El domingo se me viene encima como una mole. Un domingo sin Yu en el apartamento es el peor domingo de la creación, el menos conseguido, el más flojo desde el punto de vista artístico. Un domingo que hay que olvidar. Ni siquiera voy a ir al cine para evitar la sensación de introducirme entre los brillantes que se derraman del puño abierto.
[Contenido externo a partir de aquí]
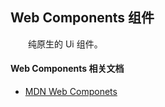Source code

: ## Web Components 组件

&emsp;&emsp;纯原生的 Ui 组件。

#### Web Components 相关文档

- [MDN Web Componets](https://developer.mozilla.org/zh-CN/docs/Web/Web_Components)
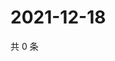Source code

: # 2021-12-18

共 0 条

<!-- BEGIN WEIBO -->
<!-- 最后更新时间 Sat Dec 18 2021 12:00:42 GMT+0800 (China Standard Time) -->

<!-- END WEIBO -->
Al mediodía, después de comer, cuando la ciudad más dormilona del mundo se amodorra frente a la tele, cuando mi madre se tumba en el sofá, se tapa con la manta y se va tomando un té con coñac o un coñac con algo de té, que ella cree que no huele a coñac, y alguno de los cerdos de enfrente se levanta del correspondiente sofá y se estira frente a la ventana, como si su existencia mereciese ese despliegue de piel y células y manteca, paso a la casa de al lado, que he logrado que huela un poco como la mía, o sea, no como una casa sino como un bosque, y acaricio a Uli. Reparto el estofado que he traído en dos platos y sirvo una copa del vino que, a pesar de la insistencia de Serafín, no tiré por la noche junto con las sobras. A Uli también le sirvo su ración de estofado.
Os vais a zampar mi comida de mañana, le digo.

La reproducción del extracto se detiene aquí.